◆ What to do: Please reproduce, exactly as given, the lines running from the start of the data to the line containing "by LinkedList Class.", inclusive, and omit the pictures.

┌──

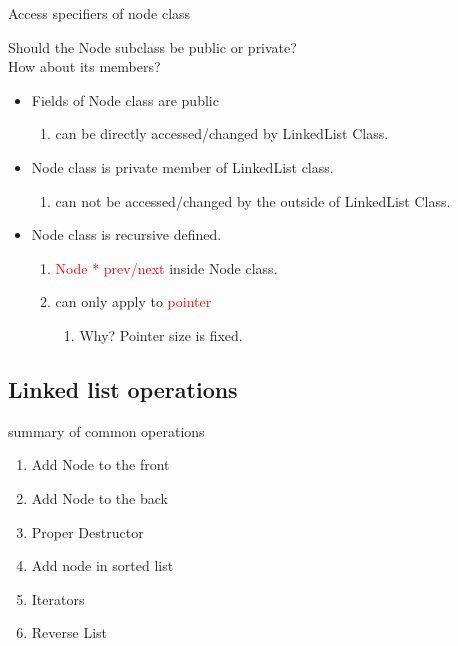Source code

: \documentclass{beamer}
\begin{document}
\begin{frame}{Access specifiers of node class}
\begin{block}{Should the Node subclass be public or private?
\\How about its members?}
    \begin{itemize}
        \item Fields of Node class are public
            \begin{enumerate}
                \item can be directly accessed/changed by LinkedList Class.
            \end{enumerate}
        \item Node class is private member of LinkedList class.
            \begin{enumerate}
                \item can not be accessed/changed by the outside of LinkedList Class.
            \end{enumerate}
        \item Node class is recursive defined.
            \begin{enumerate}
                \item \textcolor{red}{Node * prev/next} inside Node class.
                \item can only apply to \textcolor{red}{pointer}
                \begin{enumerate}
                    \item Why? Pointer size is fixed.
                \end{enumerate}
            \end{enumerate}
    \end{itemize}
    \end{block}
\end{frame}

\subsection{Linked list operations}

\begin{frame}{summary of common operations}
    \begin{enumerate}
        \item Add Node to the front 
        \item Add Node to the back
        \item Proper Destructor
        \item Add node in sorted list
        \item Iterators
        \item Reverse List
    \end{enumerate}
\end{frame}
\end{document}
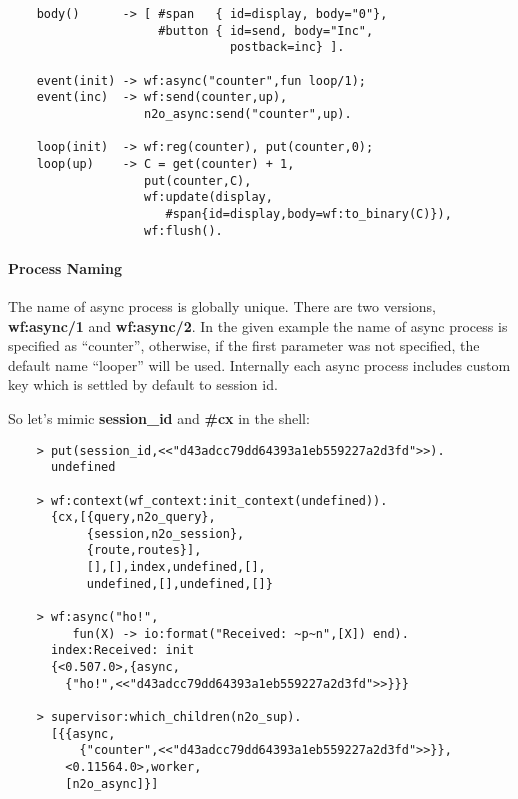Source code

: \vspace{1\baselineskip}
\begin{lstlisting}
    body()      -> [ #span   { id=display, body="0"},
                     #button { id=send, body="Inc",
                               postback=inc} ].

    event(init) -> wf:async("counter",fun loop/1);
    event(inc)  -> wf:send(counter,up),
                   n2o_async:send("counter",up).

    loop(init)  -> wf:reg(counter), put(counter,0);
    loop(up)    -> C = get(counter) + 1,
                   put(counter,C),
                   wf:update(display,
                      #span{id=display,body=wf:to_binary(C)}),
                   wf:flush().
\end{lstlisting}
\vspace{1\baselineskip}

\paragraph{\bf Process Naming}
The name of async process is globally unique. There are two
versions, {\bf wf:async/1} and {\bf wf:async/2}. In the given example
the name of async process is specified as ``counter'', otherwise,
if the first parameter was not specified, the default name ``looper''
will be used. Internally each async process includes custom key which
is settled by default to session id.

\newpage
So let's mimic {\bf session\_id} and {\bf \#cx} in the shell:

\vspace{1\baselineskip}
\begin{lstlisting}
    > put(session_id,<<"d43adcc79dd64393a1eb559227a2d3fd">>).
      undefined

    > wf:context(wf_context:init_context(undefined)).
      {cx,[{query,n2o_query},
           {session,n2o_session},
           {route,routes}],
           [],[],index,undefined,[],
           undefined,[],undefined,[]}

    > wf:async("ho!",
         fun(X) -> io:format("Received: ~p~n",[X]) end).
      index:Received: init
      {<0.507.0>,{async,
        {"ho!",<<"d43adcc79dd64393a1eb559227a2d3fd">>}}}

    > supervisor:which_children(n2o_sup).
      [{{async,
          {"counter",<<"d43adcc79dd64393a1eb559227a2d3fd">>}},
        <0.11564.0>,worker,
        [n2o_async]}]
\end{lstlisting}
\vspace{1\baselineskip}

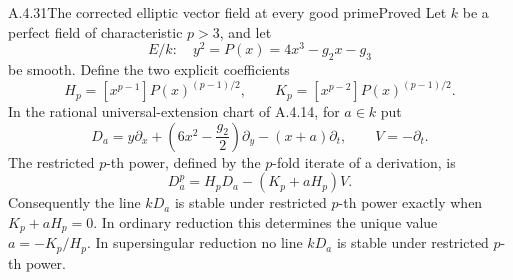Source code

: \begin{result}{A.4.31}{The corrected elliptic vector field at every good prime}{Proved}
Let $k$ be a perfect field of characteristic $p>3$, and let
\[
 E/k:\quad y^2=P(x)=4x^3-g_2x-g_3
\]
be smooth. Define the two explicit coefficients
\[
 H_p=[x^{p-1}]P(x)^{(p-1)/2},\qquad
 K_p=[x^{p-2}]P(x)^{(p-1)/2}.
\]
In the rational universal-extension chart of A.4.14, for $a\in k$ put
\[
 D_a=y\partial_x+
       \left(6x^2-\frac{g_2}{2}\right)\partial_y
       -(x+a)\partial_t,\qquad V=-\partial_t.
\]
The restricted $p$-th power, defined by the $p$-fold iterate of a
derivation, is
\[
 \boxed{\quad D_a^p=H_pD_a-(K_p+aH_p)V.\quad}
\]
Consequently the line $kD_a$ is stable under restricted $p$-th power
exactly when $K_p+aH_p=0$. In ordinary reduction this determines
the unique value $a=-K_p/H_p$. In supersingular reduction no
line $kD_a$ is stable under restricted $p$-th power.
\end{result}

└──

◆ Exercise solution:
Source code

: \documentclass{beamer}
\begin{document}
\begin{frame}{Access specifiers of node class}
\begin{block}{Should the Node subclass be public or private?
\\How about its members?}
    \begin{itemize}
        \item Fields of Node class are public
            \begin{enumerate}
                \item can be directly accessed/changed by LinkedList Class.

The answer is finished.